From the first line down to the one containing "This is a sample", reproduce the entries below exactly and leave out the pictures.

=== WORKING DATA ===

+++

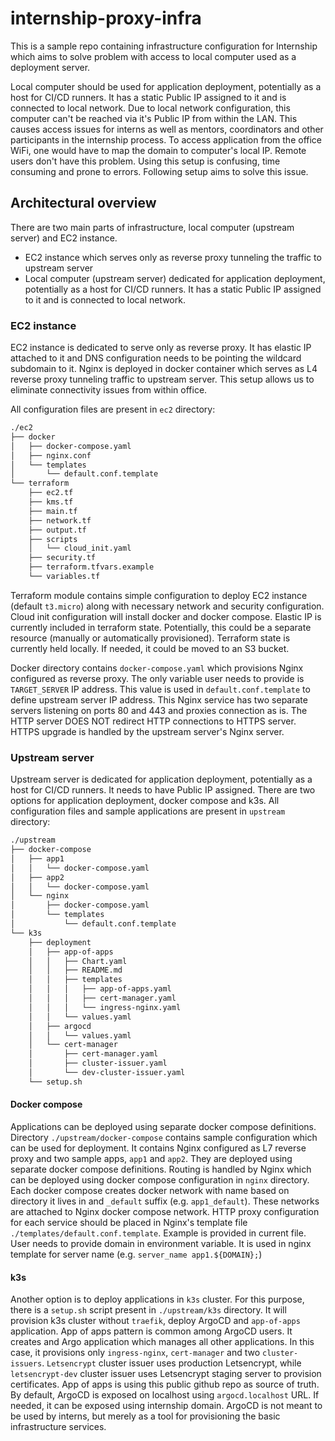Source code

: # internship-proxy-infra

This is a sample repo containing infrastructure configuration for Internship which aims to solve problem with access to local computer used as a deployment server.

Local computer should be used for application deployment, potentially as a host for CI/CD runners. It has a static Public IP assigned to it and is connected to local network. Due to local network configuration, this computer can't be reached via it's Public IP from within the LAN. This causes access issues for interns as well as mentors, coordinators and other participants in the internship process. To access application from the office WiFi, one would have to map the domain to computer's local IP. Remote users don't have this problem. Using this setup is confusing, time consuming and prone to errors. Following setup aims to solve this issue.

## Architectural overview

There are two main parts of infrastructure, local computer (upstream server) and EC2 instance.

- EC2 instance which serves only as reverse proxy tunneling the traffic to upstream server
- Local computer (upstream server) dedicated for application deployment, potentially as a host for CI/CD runners. It has a static Public IP assigned to it and is connected to local network.

### EC2 instance

EC2 instance is dedicated to serve only as reverse proxy. It has elastic IP attached to it and DNS configuration needs to be pointing the wildcard subdomain to it. Nginx is deployed in docker container which serves as L4 reverse proxy tunneling traffic to upstream server. This setup allows us to eliminate connectivity issues from within office.

All configuration files are present in `ec2` directory:

```bash
./ec2
├── docker
│   ├── docker-compose.yaml
│   ├── nginx.conf
│   └── templates
│       └── default.conf.template
└── terraform
    ├── ec2.tf
    ├── kms.tf
    ├── main.tf
    ├── network.tf
    ├── output.tf
    ├── scripts
    │   └── cloud_init.yaml
    ├── security.tf
    ├── terraform.tfvars.example
    └── variables.tf
```

Terraform module contains simple configuration to deploy EC2 instance (default `t3.micro`) along with necessary network and security configuration. Cloud init configuration will install docker and docker compose. Elastic IP is currently included in terraform state. Potentially, this could be a separate resource (manually or automatically provisioned). Terraform state is currently held locally. If needed, it could be moved to an S3 bucket.

Docker directory contains `docker-compose.yaml` which provisions Nginx configured as reverse proxy. The only variable user needs to provide is `TARGET_SERVER` IP address. This value is used in `default.conf.template` to define upstream server IP address. This Nginx service has two separate servers listening on ports 80 and 443 and proxies connection as is. The HTTP server DOES NOT redirect HTTP connections to HTTPS server. HTTPS upgrade is handled by the upstream server's Nginx server.

### Upstream server

Upstream server is dedicated for application deployment, potentially as a host for CI/CD runners. It needs to have Public IP assigned. There are two options for application deployment, docker compose and k3s. All configuration files and sample applications are present in `upstream` directory:

```bash
./upstream
├── docker-compose
│   ├── app1
│   │   └── docker-compose.yaml
│   ├── app2
│   │   └── docker-compose.yaml
│   └── nginx
│       ├── docker-compose.yaml
│       └── templates
│           └── default.conf.template
└── k3s
    ├── deployment
    │   ├── app-of-apps
    │   │   ├── Chart.yaml
    │   │   ├── README.md
    │   │   ├── templates
    │   │   │   ├── app-of-apps.yaml
    │   │   │   ├── cert-manager.yaml
    │   │   │   └── ingress-nginx.yaml
    │   │   └── values.yaml
    │   ├── argocd
    │   │   └── values.yaml
    │   └── cert-manager
    │       ├── cert-manager.yaml
    │       ├── cluster-issuer.yaml
    │       └── dev-cluster-issuer.yaml
    └── setup.sh
```

#### Docker compose

Applications can be deployed using separate docker compose definitions. Directory `./upstream/docker-compose` contains sample configuration which can be used for deployment. It contains Nginx configured as L7 reverse proxy and two sample apps, `app1` and `app2`. They are deployed using separate docker compose definitions. Routing is handled by Nginx which can be deployed using docker compose configuration in `nginx` directory. Each docker compose creates docker network with name based on directory it lives in and `_default` suffix (e.g. `app1_default`). These networks are attached to Nginx docker compose network. HTTP proxy configuration for each service should be placed in Nginx's template file `./templates/default.conf.template`. Example is provided in current file. User needs to provide domain in environment variable. It is used in nginx template for server name (e.g. `server_name app1.${DOMAIN};`)

#### k3s

Another option is to deploy applications in `k3s` cluster. For this purpose, there is a `setup.sh` script present in `./upstream/k3s` directory. It will provision k3s cluster without `traefik`, deploy ArgoCD and `app-of-apps` application. App of apps pattern is common among ArgoCD users. It creates and Argo application which manages all other applications. In this case, it provisions only `ingress-nginx`, `cert-manager` and two `cluster-issuers`. `Letsencrypt` cluster issuer uses production Letsencrypt, while `letsencrypt-dev` cluster issuer uses Letsencrypt staging server to provision certificates. App of apps is using this public github repo as source of truth. By default, ArgoCD is exposed on localhost using `argocd.localhost` URL. If needed, it can be exposed using internship domain. ArgoCD is not meant to be used by interns, but merely as a tool for provisioning the basic infrastructure services.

+++

=== ANSWER FOR THE TASK ===
Source code

: # internship-proxy-infra

This is a sample repo containing infrastructure configuration for Internship which aims to solve problem with access to local computer used as a deployment server.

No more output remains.